The poplar extends long, thin fingers. The oak stretches out sturdy wood, and the apple tree has knotty extensions of itself.

It's as though the tree begets its own shape again and again as it grows.

Do you think this could be a parable for our dear old Mother Church?

Are we formed in her image?

And did this image grow from the tree that held Christ Jesus??

I look at a crucifix and see the sacred beginning growing from pain and bare wood.

But Winter can also offer us other parables if we take them into prayer.

In John 15, Jesus calls himself the True Vine, while we are the branches.

I like to reflect on this.

Do we see ourselves as branches of the true vine?

If so, how is the true vine shaping us?

This is a powerful parable.

I go back to Matthew 23, where it is said:

"Jesus spoke all things in parables, and without a parable was not anything he said."

The statement is made twice, first as a positive, then as a double negative making a positive.

It is a structure used to deliver something that is very important.

The writer was saying, "Take notice of these words!"

In the Gospels. I find only two examples of this form of writing.

It's at the beginning of John where it is said of Jesus: "Through Him, all things were made, and without Him was not anything that was made."

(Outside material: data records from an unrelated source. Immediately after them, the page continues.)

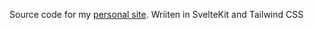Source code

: Source code for my [personal site](https://cici30725.github.io/).
Wriiten in SvelteKit and Tailwind CSS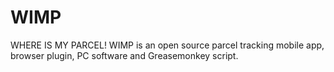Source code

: # WIMP
WHERE IS MY PARCEL! WIMP is an open source parcel tracking mobile app, browser plugin, PC software and Greasemonkey script.
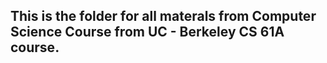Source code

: ## This is the folder for all materals from Computer Science Course from UC - Berkeley CS 61A course.
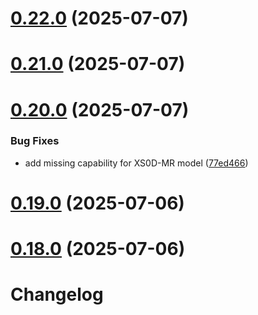 # [0.22.0](https://github.com/cropwell/homebridge-x-sense/compare/v0.21.0...v0.22.0) (2025-07-07)



# [0.21.0](https://github.com/cropwell/homebridge-x-sense/compare/v0.20.0...v0.21.0) (2025-07-07)



# [0.20.0](https://github.com/cropwell/homebridge-x-sense/compare/v0.19.0...v0.20.0) (2025-07-07)


### Bug Fixes

* add missing capability for XS0D-MR model ([77ed466](https://github.com/cropwell/homebridge-x-sense/commit/77ed46626c401fdedea5c610fe3ff262737be2fb))



# [0.19.0](https://github.com/cropwell/homebridge-x-sense/compare/v0.18.0...v0.19.0) (2025-07-06)



# [0.18.0](https://github.com/cropwell/homebridge-x-sense/compare/v0.17.0...v0.18.0) (2025-07-06)



# Changelog
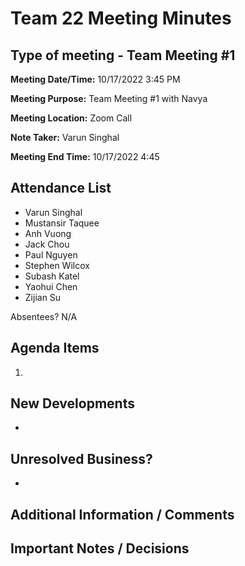 # Team 22 Meeting Minutes
## Type of meeting - Team Meeting #1

**Meeting Date/Time:**   10/17/2022 3:45 PM

**Meeting Purpose:**   Team Meeting #1 with Navya

**Meeting Location:**   Zoom Call

**Note Taker:** Varun Singhal

**Meeting End Time:** 10/17/2022 4:45

## Attendance List
- Varun Singhal
- Mustansir Taquee
- Anh Vuong
- Jack Chou
- Paul Nguyen
- Stephen Wilcox
- Subash Katel
- Yaohui Chen   
- Zijian Su
  
Absentees?
N/A

## Agenda Items 
1. 

## New Developments
- 

## Unresolved Business?
- 

## Additional Information / Comments


## Important Notes / Decisions


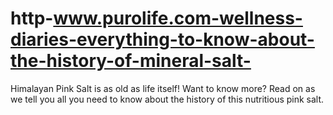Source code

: # http-www.purolife.com-wellness-diaries-everything-to-know-about-the-history-of-mineral-salt-
Himalayan Pink Salt is as old as life itself! Want to know more? Read on as we tell you all you need to know about the history of this nutritious pink salt.
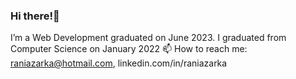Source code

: ### Hi there!👋  

I’m a Web Development graduated on June 2023.
I graduated from Computer Science on January 2022
 📫 How to reach me: raniazarka@hotmail.com, linkedin.com/in/raniazarka
 
<!--
**RaniaZarka/RaniaZarka** is a ✨ _special_ ✨ repository because its `README.md` (this file) appears on your GitHub profile.

Here are some ideas to get you started:

- 🔭 I’m currently studying Web Development at Zealnd Business Acadamy, 2nd semester
- 🌱 I’m currently learning mobile app, IT security and databses 
- ✨ I learned, in previous semester, C#, web services, HTML, CSS, Typescript, Python, databse, design
- 👯 I’m looking for an internship 
- 🤔 I’m looking for help with ...
- 💬 Ask me about ...
- 📫 How to reach me: raniazarka@hotmail.com
- 😄 Pronouns: ...
- ⚡ Fun fact: ...
-->
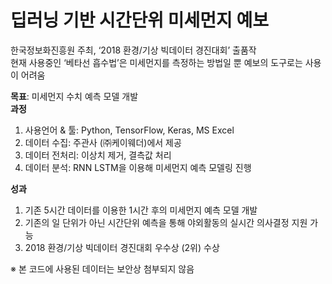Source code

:# **딥러닝 기반 시간단위 미세먼지 예보**

한국정보화진흥원 주최, ‘2018 환경/기상 빅데이터 경진대회’ 출품작 <br>
현재 사용중인 ‘베타선 흡수법’은 미세먼지를 측정하는 방법일 뿐 예보의 도구로는 사용이 어려움 <br>

**목표**: 미세먼지 수치 예측 모델 개발 <br>
**과정**
1. 사용언어 & 툴: Python, TensorFlow, Keras, MS Excel 
2. 데이터 수집: 주관사 (㈜케이웨더)에서 제공
3. 데이터 전처리: 이상치 제거, 결측값 처리
4. 데이터 분석: RNN LSTM을 이용해 미세먼지 예측 모델링 진행

**성과** <br>
1. 기존 5시간 데이터를 이용한 1시간 후의 미세먼지 예측 모델 개발
2. 기존의 일 단위가 아닌 시간단위 예측을 통해 야외활동의 실시간 의사결정 지원 가능
3. 2018 환경/기상 빅데이터 경진대회 우수상 (2위) 수상


※ 본 코드에 사용된 데이터는 보안상 첨부되지 않음
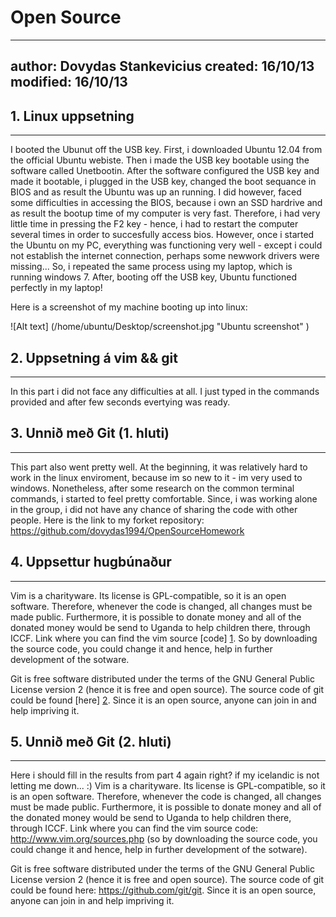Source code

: Open Source
===========

--------------
author: Dovydas Stankevicius
created: 16/10/13
modified: 16/10/13
-------------


## 1. Linux uppsetning
----------------------

I booted the Ubunut off the USB key. First, i downloaded Ubuntu 12.04 from the official Ubuntu webiste. Then i made the USB key bootable using the software called Unetbootin. After the software configured the USB key and made it bootable, i plugged in the USB key, changed the boot sequance in BIOS and as result the Ubuntu was up an running. I did however, faced some difficulties in accessing the BIOS, because i own an SSD hardrive and as result the bootup time of my computer is very fast. Therefore, i had very little time in pressing the F2 key - hence, i had to restart the computer several times in order to succesfully access bios. However, once i started the Ubuntu on my PC, everything was functioning very well - except i could not establish the internet connection, perhaps some newwork drivers were missing... So, i repeated the same process using my laptop, which is running windows 7. After, booting off the USB key, Ubuntu functioned perfectly in my laptop!     

Here is a screenshot of my machine booting up into linux: 

![Alt text] (/home/ubuntu/Desktop/screenshot.jpg "Ubuntu screenshot" ) 

## 2. Uppsetning á vim && git
-----------------------------

In this part i did not face any difficulties at all. I just typed in the commands provided and after few seconds evertying was ready.

## 3. Unnið með Git (1. hluti)
------------------------------

This part also went pretty well. At the beginning, it was relatively hard to work in the linux enviroment, because im so new to it - im very used to windows. Nonetheless, after some research on the common terminal commands, i started to feel pretty comfortable. Since, i was working alone in the group, i did not have any chance of sharing the code with other people. Here is the link to my forket repository: https://github.com/dovydas1994/OpenSourceHomework

## 4. Uppsettur hugbúnaður
--------------------------

Vim is a charityware. Its license is GPL-compatible, so it is an open software. Therefore, whenever the code is changed, all changes must be made public. Furthermore, it is possible to donate money and all of the donated money would be send to Uganda to help children there, through ICCF. Link where you can find the vim source [code] [1]. So by downloading the source code, you could change it and hence, help in further development of the sotware. 

[1]: http://www.vim.org/sources.php "code" 

Git is free software distributed under the terms of the GNU General Public License version 2 (hence it is free and open source). The source code of git could be found [here] [2]. Since it is an open source, anyone can join in and help impriving it.

[2]: http://www.vim.org/sources.php "here"

## 5. Unnið með Git (2. hluti)
-----------------------------

Here i should fill in the results from part 4 again right? if my icelandic is not letting me down... :)
Vim is a charityware. Its license is GPL-compatible, so it is an open software. Therefore, whenever the code is changed, all changes must be made public. Furthermore, it is possible to donate money and all of the donated money would be send to Uganda to help children there, through ICCF. Link where you can find the vim  source code: http://www.vim.org/sources.php (so by downloading the source code, you could change it and hence, help in further development of the sotware). 

Git is free software distributed under the terms of the GNU General Public License version 2 (hence it is free and open source). The source code of git could be found here: https://github.com/git/git. Since it is an open source, anyone can join in and help impriving it.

The other, in Matthew, stresses the importance of Jesus' parables.

This brings me back to Winter, to bare trees, bare vineyards and Jesus saying, "I am the True Vine, and you are the branches."

In winter conditions, how do I, as a branch, reflect the quality of the vine?

Do I know myself as a branch that is an extension of the vine? Or do I imagine I am a growth separate from it?

If pruning comes and I am cut back, do I resent it? Or do I see it as an opportunity for greater growth?

These are hard questions, and they usually come when we are having a spiritual Winter.

But if we look around at God's creation, we see another parable, and we know the truth that Jesus knew.

Winter is not the season of dormancy and death.

It is preparation for the season of greatest growth.

In the gift of Faith, crucifixion belongs to resurrection, just as Winter is the prelude to Spring.

  • Joy Cowley is a wife, mother, grandmother, great-grandmother and retreat facilitator. Joy Cowley is a wife, mother, grandmother, great-grandmother and retreat facilitator.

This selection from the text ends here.